Intervention de Gilles Kepel

Réunion du mercredi 8 novembre 2023 à 11h00
Commission des affaires étrangères

Gilles Kepel, professeur des universités à l'université Paris Sciences et Lettres et directeur de la chaire Moyen-Orient Méditerranée à l'École normale supérieure :

Disons le message posthume de Liautey. En tout cas, les accords d'Abraham revêtent, pour le Maroc, une dimension plus complexe et plus humaine, ce qui n'est pas le cas pour les Émirats ou d'autres.
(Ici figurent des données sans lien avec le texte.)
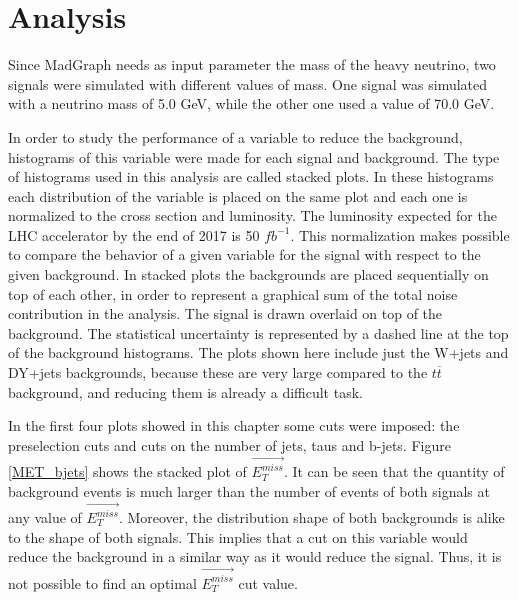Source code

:\chapter{Analysis}
\label{Analysis_chapter}

Since MadGraph needs as input parameter the mass of the heavy neutrino, two signals were simulated with different values of mass. One signal was simulated with a neutrino mass of 5.0 GeV, while the other one used a value of 70.0 GeV.

In order to study the performance of a variable to reduce the background, histograms of this variable were made for each signal and background. The type of histograms used in this analysis are called stacked plots. In these histograms each distribution of the variable is placed on the same plot and each one is normalized to the cross section and luminosity. The luminosity expected for the LHC accelerator by the end of 2017 is 50 $fb^{-1}$. This normalization makes possible to compare the behavior of a given variable for the signal with respect to the given background. In stacked plots the backgrounds are placed sequentially on top of each other, in order to represent a graphical sum of the total noise contribution in the analysis. The signal is drawn overlaid on top of the background. The statistical uncertainty is represented by a dashed line at the top of the background histograms. The plots shown here include just the W+jets and DY+jets backgrounds, because these are very large compared to the $t\overline{t}$ background, and reducing them is already a difficult task.

In the first four plots showed in this chapter some cuts were imposed: the preselection cuts and cuts on the number of jets, taus and b-jets. Figure \ref{MET_bjets} shows the stacked plot of $\vec{E_T^{miss}}$. It can be seen that the quantity of background events is much larger than the number of events of both signals at any value of $\vec{E_T^{miss}}$. Moreover, the distribution shape of both backgrounds is alike to the shape of both signals. This implies that a cut on this variable would reduce the background in a similar way as it would reduce the signal. Thus, it is not possible to find an optimal $\vec{E_T^{miss}}$ cut value.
Le ressort fondamental des accords d'Abraham, ce sont les Émirats. Le reste est secondaire. Quoi qu'il en soit, les dirigeants sont pris entre le marteau et l'enclume et tiennent un discours très humanitaire pour tenter de se défausser par rapport à leurs populations. Des manifestations pro-Palestine se tiennent quotidiennement à Rabat, et les diplomates israéliens ont discrètement quitté le pays. Je pense qu'il s'agit d'un repli tactique. Le processus des accords d'Abraham a probablement vocation – il n'y a pas d'autres solution – à être prolongé, à condition d'y intégrer la dimension palestinienne. C'est ce que relevait précédemment le président Bourlanges, en des mots que je ne saurais égaler.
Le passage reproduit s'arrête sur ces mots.